カラス対策はカラスの鳴き声で!?住民の意識も変化

日々のごみ出しで困るのが、カラスの被害です。
まずは、街でカラスに関する被害、トラブルについて聞いてみました。
「カラスって頭が良くて、連携プレーで、ごみにかけている網を3羽くらいで同じ方向に動かして、隙間から次のカラスが中から物をとるとか、こっちに食べ物あるって呼び合ってるんですよ。人間敵わないですよ、知恵比べです。」
「小さいころ、後ろから、ど突かれたことしかないです。たぶん近くに巣があったんじゃないかな。いきなり後ろから来たのでびっくりして。
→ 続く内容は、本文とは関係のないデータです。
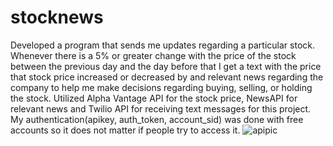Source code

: # stocknews
Developed a program that sends me updates regarding a particular stock. Whenever there is a 5% or greater change with the price of the stock between the previous day and the day before that I get a text with the price that stock price increased or decreased by and relevant news regarding the company to help me make decisions regarding buying, selling, or holding the stock. Utilized Alpha Vantage API for the stock price, NewsAPI for relevant news and Twilio API for receiving text messages
for this project. My authentication(apikey, auth_token, account_sid) was done with free accounts so it does not matter if people try to access it. 
![apipic](https://user-images.githubusercontent.com/89553093/152698692-dabe1461-25a9-445e-9afb-6473a42b377d.JPG)

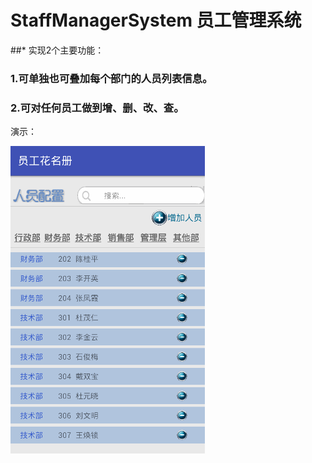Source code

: # StaffManagerSystem  员工管理系统
      
##* 实现2个主要功能：

###  1.可单独也可叠加每个部门的人员列表信息。

###  2.可对任何员工做到增、删、改、查。


演示：

![image](https://github.com/sallyQin/StaffManager/raw/master/app/src/main/res/drawable/readme_display.gif)
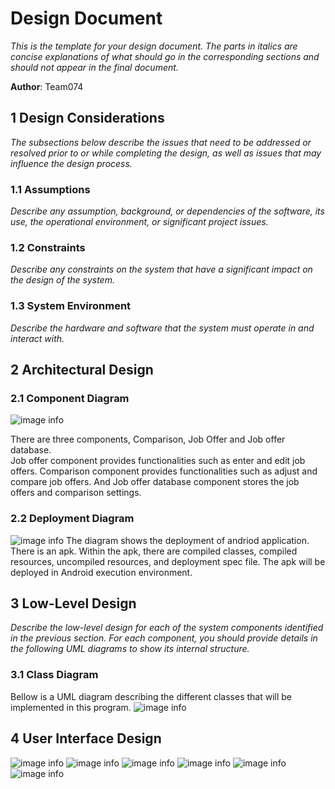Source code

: # Design Document

*This is the template for your design document. The parts in italics are concise explanations of what should go in the corresponding sections and should not appear in the final document.*

**Author**: Team074

## 1 Design Considerations

*The subsections below describe the issues that need to be addressed or resolved prior to or while completing the design, as well as issues that may influence the design process.*

### 1.1 Assumptions

*Describe any assumption, background, or dependencies of the software, its use, the operational environment, or significant project issues.*

### 1.2 Constraints

*Describe any constraints on the system that have a significant impact on the design of the system.*

### 1.3 System Environment

*Describe the hardware and software that the system must operate in and interact with.*

## 2 Architectural Design


### 2.1 Component Diagram

![image info](./image/ComponentDiagram.png)


There are three components, Comparison, Job Offer and Job offer database.<br>
Job offer component provides functionalities such as enter and edit job offers. Comparison component provides functionalities such as adjust and compare job offers. And Job offer database component stores the job offers and comparison settings.                                                                               
### 2.2 Deployment Diagram

![image info](./image/deployment.png)
The diagram shows the deployment of andriod application. There is an apk. Within the apk, there are compiled classes, compiled resources, uncompiled resources, and deployment spec file. The apk will be deployed in Android execution environment. 

## 3 Low-Level Design

*Describe the low-level design for each of the system components identified in the previous section. For each component, you should provide details in the following UML diagrams to show its internal structure.*

### 3.1 Class Diagram

Bellow is a UML diagram describing the different classes that will be implemented in this program.
![image info](./image/UML_Diagram.png)

## 4 User Interface Design
![image info](./image/UI_MainMenu.png)
![image info](./image/UI_CurrJob.png)
![image info](./image/UI_JobOffer.png)
![image info](./image/UI_ComparisonSettings.png)
![image info](./image/UI_Compare.png)
![image info](./image/UI_JobCompare.png)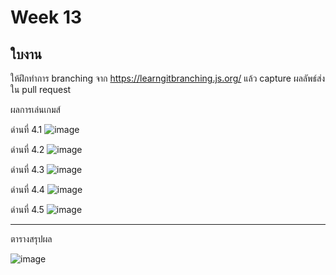 # Week 13 #

## ใบงาน

ให้ฝึกทำการ branching  จาก  https://learngitbranching.js.org/ แล้ว capture ผลลัพธ์ส่งใน pull request

ผลการเล่นเกมส์

ด่านที่ 4.1 
![image](https://user-images.githubusercontent.com/71489984/144885651-38438173-70d4-4e78-a62c-ce817c1e9ade.png)

ด่านที่ 4.2
![image](https://user-images.githubusercontent.com/71489984/144886233-ae1ffa7d-c148-4ecc-aaaf-dd6ef5c0488c.png)

ด่านที่ 4.3
![image](https://user-images.githubusercontent.com/71489984/144886374-94253d16-76b1-4d18-8865-00d6929d0307.png)


ด่านที่ 4.4
![image](https://user-images.githubusercontent.com/71489984/144886546-5db22307-91fd-42d8-b68c-c6333f59f6a2.png)


ด่านที่ 4.5
![image](https://user-images.githubusercontent.com/71489984/144887033-426082fd-c023-4b9d-98a5-83331e2d79bd.png)


---
ตารางสรุปผล


![image](https://user-images.githubusercontent.com/71489984/144887094-64328dd9-12da-4c40-818f-f2b00f6a0638.png)



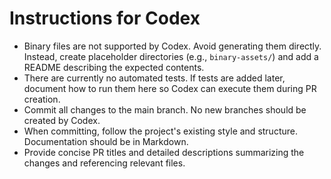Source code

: # Instructions for Codex

- Binary files are not supported by Codex. Avoid generating them directly. Instead, create placeholder directories (e.g., `binary-assets/`) and add a README describing the expected contents.
- There are currently no automated tests. If tests are added later, document how to run them here so Codex can execute them during PR creation.
- Commit all changes to the main branch. No new branches should be created by Codex.
- When committing, follow the project's existing style and structure. Documentation should be in Markdown.
- Provide concise PR titles and detailed descriptions summarizing the changes and referencing relevant files.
」
「住んでいるマンションで、上の方にカラスが巣を作っちゃって、見に行ったら攻撃してきて、その2、3日後に下を歩いていたら、カラスが覚えていて攻撃してきた。カラス、別に憎んでもしょうがないので、人間が対策するしかないですよね。」
「5年くらい前に、ちょっと出かけたあと散らかされちゃった。覚えてるんですよね、きっと。私が美味しいのを出したのかな。私が出すと降りてきちゃって。カラスは利口ですよね。」
攻撃、威嚇されたという声のほか、多かったのが「ごみを荒らされた」という声です。
ごみに関して、各地でいろいろなカラス対策がされていると思いますが、足立区では、ある斬新な取り組みが行われました。足立区 足立清掃事務所 長谷川澄雄所長に伺いました。
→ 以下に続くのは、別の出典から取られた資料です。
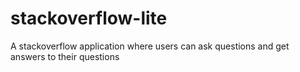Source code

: # stackoverflow-lite
A stackoverflow application where users can ask questions and get answers to their questions
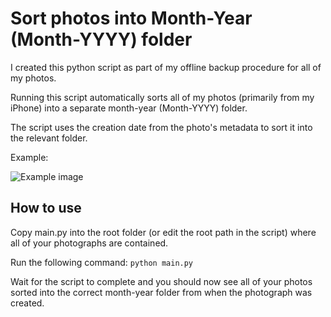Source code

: # Sort photos into Month-Year (Month-YYYY) folder

I created this python script as part of my offline backup procedure for all of my photos.

Running this script automatically sorts all of my photos (primarily from my iPhone) into a separate month-year (Month-YYYY) folder.

The script uses the creation date from the photo's metadata to sort it into the relevant folder.

Example:

![Example image](https://i.imgur.com/CRrRwK8.png)

## How to use

Copy main.py into the root folder (or edit the root path in the script) where all of your photographs are contained.

Run the following command:
``python main.py``

Wait for the script to complete and you should now see all of your photos sorted into the correct month-year folder from when the photograph was created.
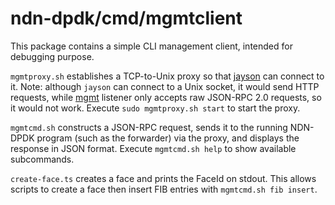 # ndn-dpdk/cmd/mgmtclient

This package contains a simple CLI management client, intended for debugging purpose.

`mgmtproxy.sh` establishes a TCP-to-Unix proxy so that [jayson](https://www.npmjs.com/package/jayson) can connect to it.
Note: although `jayson` can connect to a Unix socket, it would send HTTP requests, while [mgmt](../../mgmt/) listener only accepts raw JSON-RPC 2.0 requests, so it would not work.
Execute `sudo mgmtproxy.sh start` to start the proxy.

`mgmtcmd.sh` constructs a JSON-RPC request, sends it to the running NDN-DPDK program (such as the forwarder) via the proxy, and displays the response in JSON format.
Execute `mgmtcmd.sh help` to show available subcommands.

`create-face.ts` creates a face and prints the FaceId on stdout.
This allows scripts to create a face then insert FIB entries with `mgmtcmd.sh fib insert`.
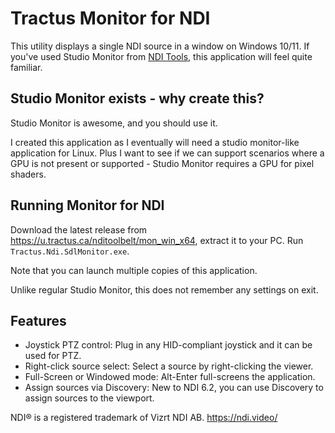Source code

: ﻿# Tractus Monitor for NDI

This utility displays a single NDI source in a window on Windows 10/11. If you've used Studio Monitor from [NDI Tools](https://ndi.video/tools/), this application will feel quite familiar.

## Studio Monitor exists - why create this?

Studio Monitor is awesome, and you should use it.

I created this application as I eventually will need a studio monitor-like application for Linux. Plus I want to see if we can
support scenarios where a GPU is not present or supported - Studio Monitor requires a GPU for pixel shaders.

## Running Monitor for NDI

Download the latest release from https://u.tractus.ca/nditoolbelt/mon_win_x64, extract it to your PC. Run `Tractus.Ndi.SdlMonitor.exe`.

Note that you can launch multiple copies of this application.

Unlike regular Studio Monitor, this does not remember any settings on exit.

## Features

- Joystick PTZ control: Plug in any HID-compliant joystick and it can be used for PTZ.
- Right-click source select: Select a source by right-clicking the viewer.
- Full-Screen or Windowed mode: Alt-Enter full-screens the application.
- Assign sources via Discovery: New to NDI 6.2, you can use Discovery to assign sources to the viewport.

NDI® is a registered trademark of Vizrt NDI AB. https://ndi.video/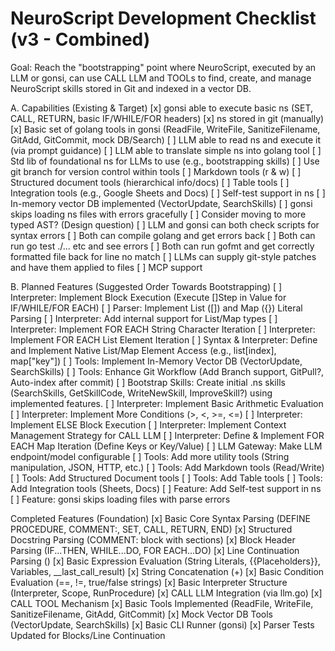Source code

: # NeuroScript Development Checklist (v3 - Combined)

Goal: Reach the "bootstrapping" point where NeuroScript, executed by an LLM or gonsi, can use CALL LLM and TOOLs to find, create, and manage NeuroScript skills stored in Git and indexed in a vector DB.

A. Capabilities (Existing & Target)
[x] gonsi able to execute basic ns (SET, CALL, RETURN, basic IF/WHILE/FOR headers)
[x] ns stored in git (manually)
[x] Basic set of golang tools in gonsi (ReadFile, WriteFile, SanitizeFilename, GitAdd, GitCommit, mock DB/Search)
[ ] LLM able to read ns and execute it (via prompt guidance)
[ ] LLM able to translate simple ns into golang tool
[ ] Std lib of foundational ns for LLMs to use (e.g., bootstrapping skills)
[ ] Use git branch for version control within tools
[ ] Markdown tools (r & w)
[ ] Structured document tools (hierarchical info/docs)
[ ] Table tools
[ ] Integration tools (e.g., Google Sheets and Docs)
[ ] Self-test support in ns
[ ] In-memory vector DB implemented (VectorUpdate, SearchSkills)
[ ] gonsi skips loading ns files with errors gracefully
[ ] Consider moving to more typed AST? (Design question)
[ ] LLM and gonsi can both check scripts for syntax errors
[ ] Both can compile golang and get errors back
[ ] Both can run go test ./... etc and see errors
[ ] Both can run gofmt and get correctly formatted file back for line no match
[ ] LLMs can supply git-style patches and have them applied to files
[ ] MCP support

B. Planned Features (Suggested Order Towards Bootstrapping)
[ ] Interpreter: Implement Block Execution (Execute []Step in Value for IF/WHILE/FOR EACH)
[ ] Parser: Implement List ([]) and Map ({}) Literal Parsing
[ ] Interpreter: Add internal support for List/Map types
[ ] Interpreter: Implement FOR EACH String Character Iteration
[ ] Interpreter: Implement FOR EACH List Element Iteration
[ ] Syntax & Interpreter: Define and Implement Native List/Map Element Access (e.g., list[index], map["key"])
[ ] Tools: Implement In-Memory Vector DB (VectorUpdate, SearchSkills)
[ ] Tools: Enhance Git Workflow (Add Branch support, GitPull?, Auto-index after commit)
[ ] Bootstrap Skills: Create initial .ns skills (SearchSkills, GetSkillCode, WriteNewSkill, ImproveSkill?) using implemented features.
[ ] Interpreter: Implement Basic Arithmetic Evaluation
[ ] Interpreter: Implement More Conditions (>, <, >=, <=)
[ ] Interpreter: Implement ELSE Block Execution
[ ] Interpreter: Implement Context Management Strategy for CALL LLM
[ ] Interpreter: Define & Implement FOR EACH Map Iteration (Define Keys or Key/Value)
[ ] LLM Gateway: Make LLM endpoint/model configurable
[ ] Tools: Add more utility tools (String manipulation, JSON, HTTP, etc.)
[ ] Tools: Add Markdown tools (Read/Write)
[ ] Tools: Add Structured Document tools
[ ] Tools: Add Table tools
[ ] Tools: Add Integration tools (Sheets, Docs)
[ ] Feature: Add Self-test support in ns
[ ] Feature: gonsi skips loading files with parse errors

Completed Features (Foundation)
[x] Basic Core Syntax Parsing (DEFINE PROCEDURE, COMMENT:, SET, CALL, RETURN, END)
[x] Structured Docstring Parsing (COMMENT: block with sections)
[x] Block Header Parsing (IF...THEN, WHILE...DO, FOR EACH...DO)
[x] Line Continuation Parsing (\)
[x] Basic Expression Evaluation (String Literals, {{Placeholders}}, Variables, __last_call_result)
[x] String Concatenation (+)
[x] Basic Condition Evaluation (==, !=, true/false strings)
[x] Basic Interpreter Structure (Interpreter, Scope, RunProcedure)
[x] CALL LLM Integration (via llm.go)
[x] CALL TOOL Mechanism
[x] Basic Tools Implemented (ReadFile, WriteFile, SanitizeFilename, GitAdd, GitCommit)
[x] Mock Vector DB Tools (VectorUpdate, SearchSkills)
[x] Basic CLI Runner (gonsi)
[x] Parser Tests Updated for Blocks/Line Continuation
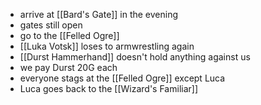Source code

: - arrive at [[Bard's Gate]] in the evening
- gates still open
- go to the [[Felled Ogre]]
- [[Luka Votsk]] loses to armwrestling again
- [[Durst Hammerhand]] doesn't hold anything against us
- we pay Durst 20G each
- everyone stags at the [[Felled Ogre]] except Luca
- Luca goes back to the [[Wizard's Familiar]]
足立区 足立清掃事務所 長谷川澄雄所長「クロウコントローラー」なんですけど、赤外線センサーに感知すると、カラスの鳴き声がする。そのカラスの鳴き声で「この餌場は、ここは危ないよ」という声を出す。カラスの鳴き声を使って、カラスを撃退する機械を置くことによって、集積所を利用している方々に、カラスの被害があるということを認識してもらって、丁寧なごみ出しをしてもらうことを目的に、去年の6月~9月まで、特にカラスの被害が大きい竹の塚駅周辺など、集積所5箇所に試験導入させていただきました。カラスがごみを漁って例えば歩道などにごみを撒き散らしてしまう被害があった。苦情も結構ありましたし、収集するのも大変だという話を聞いていました。集積所を利用する方々が、カラス被害を認識して、カラス被害に合わないようにごみを出していただくようになったということが1番の効果だと認識しています。
足立区が試験的に導入したのは「クロウコントローラー」で、赤外線センサーでカラスに反応して、カラスの鳴き声を鳴らすというもの。足立区ではこれまで、ごみ袋にかぶせてカラスが漁るのを防ぐ「防鳥ネット」や防鳥ボックスを使うなど、カラス対策に試行錯誤してきました。
去年行ったこのカラスの鳴き声を使った対策では、特に「ここはカラスの対策をしているから、ごみの出し方も気をつけよう」という地域住民の意識改革につながったことが大きかったそうです。
この対策で使われた「クロウコントローラー」について、開発した株式会社クロウラボに聞いてみましたが、残念ながら今は販売停止中。ただ、同様にカラスの音声コミュニケーションを利用した「だまくらカラス」は取り扱いがあるということ。「だまくらカラス」には赤外線センサーはついていないけれど、タイマーで設定した時間にカラスの鳴き声を鳴らすことができます。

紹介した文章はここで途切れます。